15542 Background: Because peptide vaccines are poorly immunogenic, combination with immunological adjuvants such as GM-CSF, have been given in previous phase I/II studies of the hTERT peptide vaccine GV1001. The objective of the present study was to compare the immunological response after GV1001 treatment, combined with different immunological adjuvants. Methods: The study was an open phase II study of patients with irresectable adenocarcinoma of the pancreas, 18–75 years old. All patients received GV1001 as an intradermal injection eight times over a period of 10 weeks using imiquimod as an adjuvant in treatment group 1 and imiquimod and GM- CSF as adjuvants in treatment group 2 and 3. In addition, patients in group 2 received palliative irradiation (3Gy × 10) prior to immunotherapy while patients in group 3 received one dose of cyclophosphamide three days prior to start of immunotherapy. Primary endpoint was immune response, measured by DTH skin test reaction and specific T-cell response. Results: All together 15, 10 and 14 patients were included in groups 1–3 respectively. For the evaluable patients the immune response in treatment group 1, 2 and 3 was 39%, 50% and 64%, respectively. A total of 221 adverse events (AEs) were reported by 39 patients, 86 in treatment group 1, 41 in treatment group 2 and 94 in treatment group 3. The incidence rate (number of AEs per patient per month) of adverse events was lower in treatment group 2 (0.67 AEs/patient/months) compared to treatment groups 1 and 3 with incidence rates of 1.13 and 1.27, respectively.Most AEs were scored as unlikely related to study treatment and were of mild to moderate severity.

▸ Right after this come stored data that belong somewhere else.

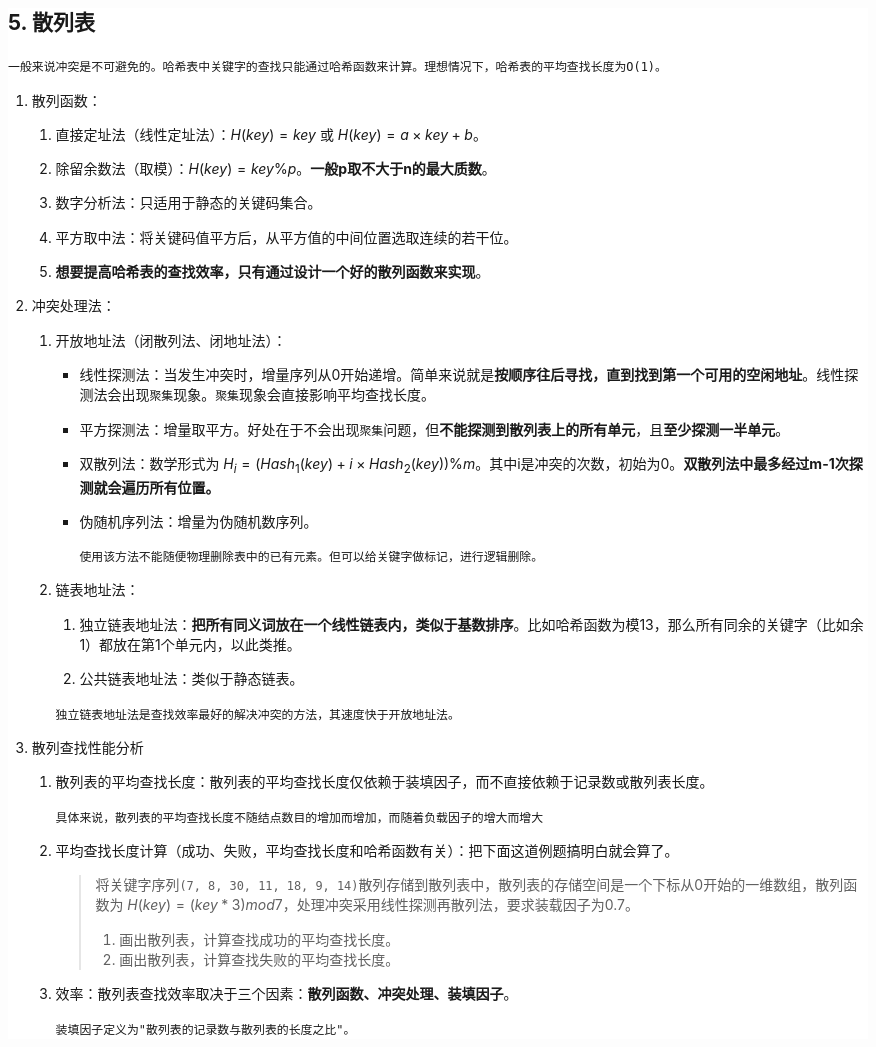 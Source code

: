 ## 5. 散列表

```
一般来说冲突是不可避免的。哈希表中关键字的查找只能通过哈希函数来计算。理想情况下，哈希表的平均查找长度为O(1)。
```
1. 散列函数：
   1. 直接定址法（线性定址法）：$H(key) = key$ 或 $H(key) = a\times key + b$。

   2. 除留余数法（取模）：$H(key) = key \% p$。**一般p取不大于n的最大质数**。
   3. 数字分析法：只适用于静态的关键码集合。
   4. 平方取中法：将关键码值平方后，从平方值的中间位置选取连续的若干位。
   5. **想要提高哈希表的查找效率，只有通过设计一个好的散列函数来实现**。

2. 冲突处理法：
   1. 开放地址法（闭散列法、闭地址法）：
      - 线性探测法：当发生冲突时，增量序列从0开始递增。简单来说就是**按顺序往后寻找，直到找到第一个可用的空闲地址**。线性探测法会出现`聚集`现象。`聚集`现象会直接影响平均查找长度。

      - 平方探测法：增量取平方。好处在于不会出现`聚集`问题，但**不能探测到散列表上的所有单元**，且**至少探测一半单元**。
      - 双散列法：数学形式为 $H_i = (Hash_1(key) + i\times Hash_2(key)) \% m$。其中i是冲突的次数，初始为0。**双散列法中最多经过m-1次探测就会遍历所有位置。**
      - 伪随机序列法：增量为伪随机数序列。
        ```
        使用该方法不能随便物理删除表中的已有元素。但可以给关键字做标记，进行逻辑删除。
        ```

   2. 链表地址法：
      1. 独立链表地址法：**把所有同义词放在一个线性链表内，类似于基数排序**。比如哈希函数为模13，那么所有同余的关键字（比如余1）都放在第1个单元内，以此类推。

      2. 公共链表地址法：类似于静态链表。
        ```
        独立链表地址法是查找效率最好的解决冲突的方法，其速度快于开放地址法。
        ```

3. 散列查找性能分析
   1. 散列表的平均查找长度：散列表的平均查找长度仅依赖于装填因子，而不直接依赖于记录数或散列表长度。
        ```
        具体来说，散列表的平均查找长度不随结点数目的增加而增加，而随着负载因子的增大而增大
        ```

   2. 平均查找长度计算（成功、失败，平均查找长度和哈希函数有关）：把下面这道例题搞明白就会算了。
        > 将关键字序列`(7, 8, 30, 11, 18, 9, 14)`散列存储到散列表中，散列表的存储空间是一个下标从0开始的一维数组，散列函数为 $H(key) = (key *3) mod 7$，处理冲突采用线性探测再散列法，要求装载因子为0.7。
        > 1. 画出散列表，计算查找成功的平均查找长度。
        > 2. 画出散列表，计算查找失败的平均查找长度。
   3. 效率：散列表查找效率取决于三个因素：**散列函数、冲突处理、装填因子**。
        ```
        装填因子定义为"散列表的记录数与散列表的长度之比"。
        ```
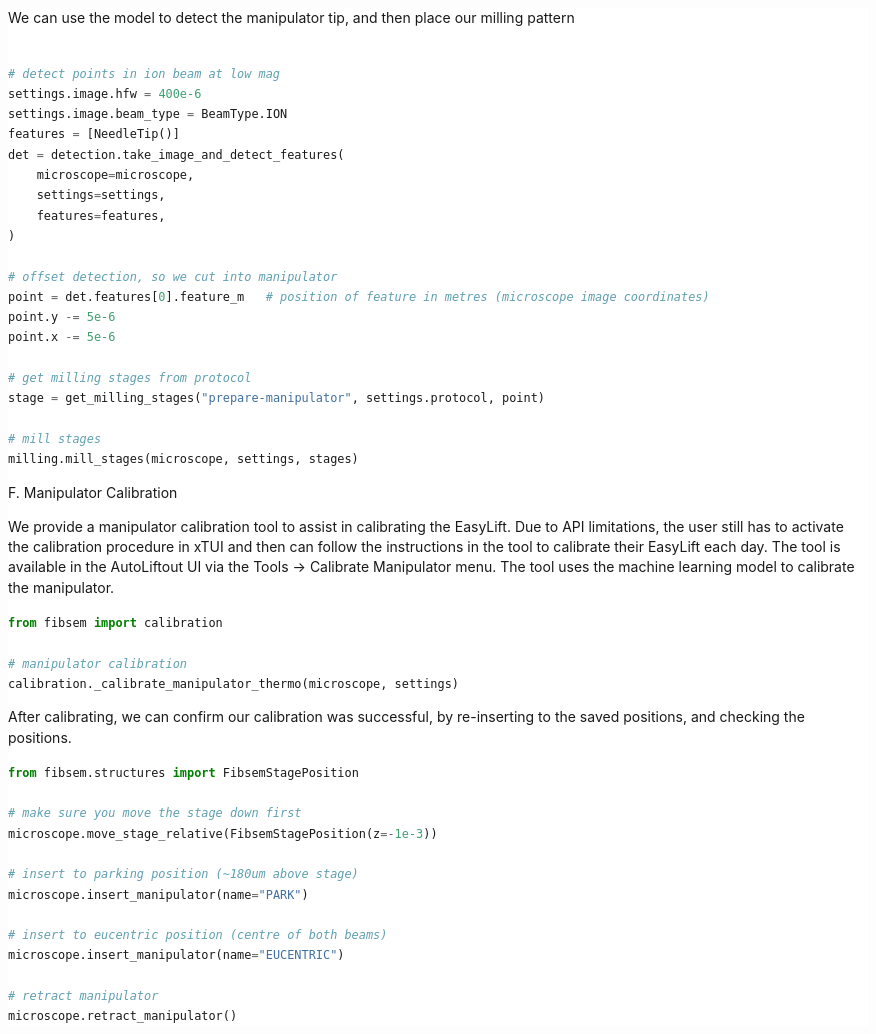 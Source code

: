 We can use the model to detect the manipulator tip, and then place our milling pattern

```python

# detect points in ion beam at low mag
settings.image.hfw = 400e-6
settings.image.beam_type = BeamType.ION
features = [NeedleTip()]
det = detection.take_image_and_detect_features(
    microscope=microscope,
    settings=settings,
    features=features,
)

# offset detection, so we cut into manipulator
point = det.features[0].feature_m   # position of feature in metres (microscope image coordinates)
point.y -= 5e-6
point.x -= 5e-6

# get milling stages from protocol
stage = get_milling_stages("prepare-manipulator", settings.protocol, point)

# mill stages
milling.mill_stages(microscope, settings, stages)

```

F. Manipulator Calibration

We provide a manipulator calibration tool to assist in calibrating the EasyLift. Due to API limitations, the user still has to activate the calibration procedure in xTUI and then can follow the instructions in the tool to calibrate their EasyLift each day. The tool is available in the AutoLiftout UI via the Tools -> Calibrate Manipulator menu.  The tool uses the machine learning model to calibrate the manipulator.

```python
from fibsem import calibration

# manipulator calibration
calibration._calibrate_manipulator_thermo(microscope, settings)

```

After calibrating, we can confirm our calibration was successful, by re-inserting to the saved positions, and checking the positions.

```python
from fibsem.structures import FibsemStagePosition

# make sure you move the stage down first
microscope.move_stage_relative(FibsemStagePosition(z=-1e-3))

# insert to parking position (~180um above stage)
microscope.insert_manipulator(name="PARK")

# insert to eucentric position (centre of both beams)
microscope.insert_manipulator(name="EUCENTRIC")

# retract manipulator
microscope.retract_manipulator()
```

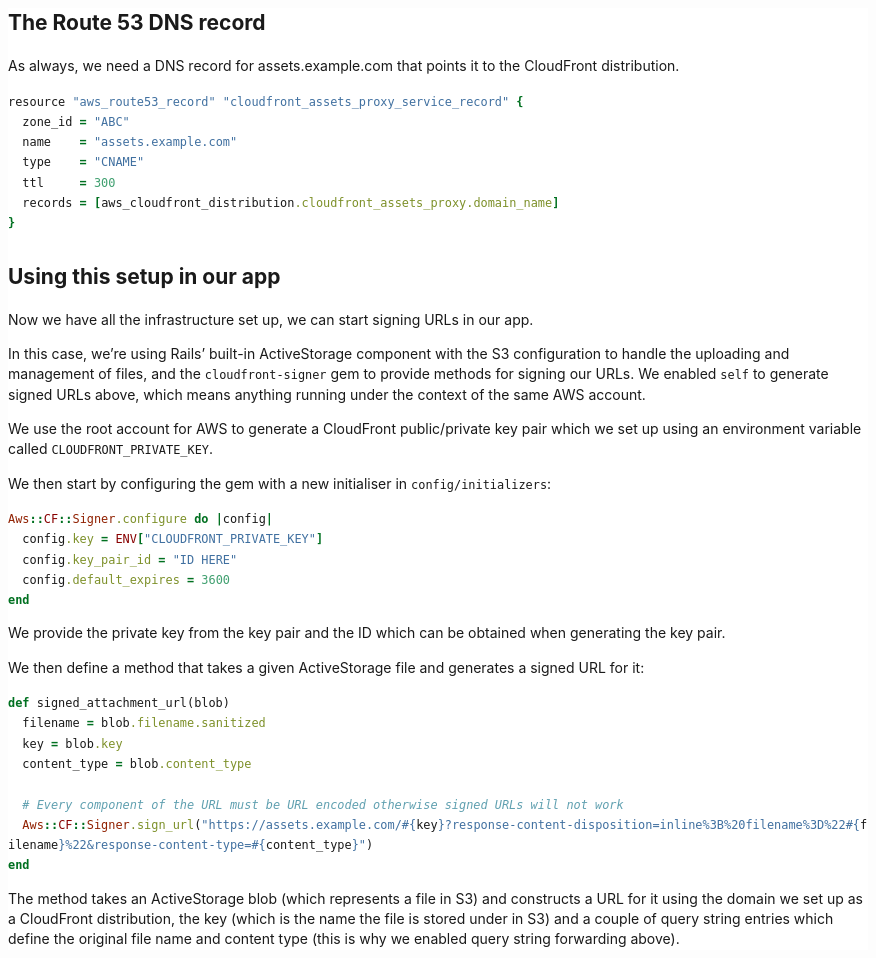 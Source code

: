 ## The Route 53 DNS record

As always, we need a DNS record for assets.example.com that points it to the CloudFront distribution.

```ruby
resource "aws_route53_record" "cloudfront_assets_proxy_service_record" {
  zone_id = "ABC"
  name    = "assets.example.com"
  type    = "CNAME"
  ttl     = 300
  records = [aws_cloudfront_distribution.cloudfront_assets_proxy.domain_name]
}
```

## Using this setup in our app

Now we have all the infrastructure set up, we can start signing URLs in our app.

In this case, we’re using Rails’ built-in ActiveStorage component with the S3 configuration to handle the uploading and management of files, and the `cloudfront-signer` gem to provide methods for signing our URLs. We enabled `self` to generate signed URLs above, which means anything running under the context of the same AWS account.

We use the root account for AWS to generate a CloudFront public/private key pair which we set up using an environment variable called `CLOUDFRONT_PRIVATE_KEY`.

We then start by configuring the gem with a new initialiser in `config/initializers`:

```ruby
Aws::CF::Signer.configure do |config|
  config.key = ENV["CLOUDFRONT_PRIVATE_KEY"]
  config.key_pair_id = "ID HERE"
  config.default_expires = 3600
end
```

We provide the private key from the key pair and the ID which can be obtained when generating the key pair.

We then define a method that takes a given ActiveStorage file and generates a signed URL for it:

```ruby
def signed_attachment_url(blob)
  filename = blob.filename.sanitized
  key = blob.key
  content_type = blob.content_type

  # Every component of the URL must be URL encoded otherwise signed URLs will not work
  Aws::CF::Signer.sign_url("https://assets.example.com/#{key}?response-content-disposition=inline%3B%20filename%3D%22#{filename}%22&response-content-type=#{content_type}")
end
```

The method takes an ActiveStorage blob (which represents a file in S3) and constructs a URL for it using the domain we set up as a CloudFront distribution, the key (which is the name the file is stored under in S3) and a couple of query string entries which define the original file name and content type (this is why we enabled query string forwarding above).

Conclusions: The study demonstrated that immune response to GV1001 can be obtained using different treatment regimens, but none of these adjuvant regimens generated higher response levels than GM-CSF alone. It can further be concluded that GV1001 is well tolerated, both in combination with palliative irradiation and with cyclophosphamide. No significant financial relationships to disclose.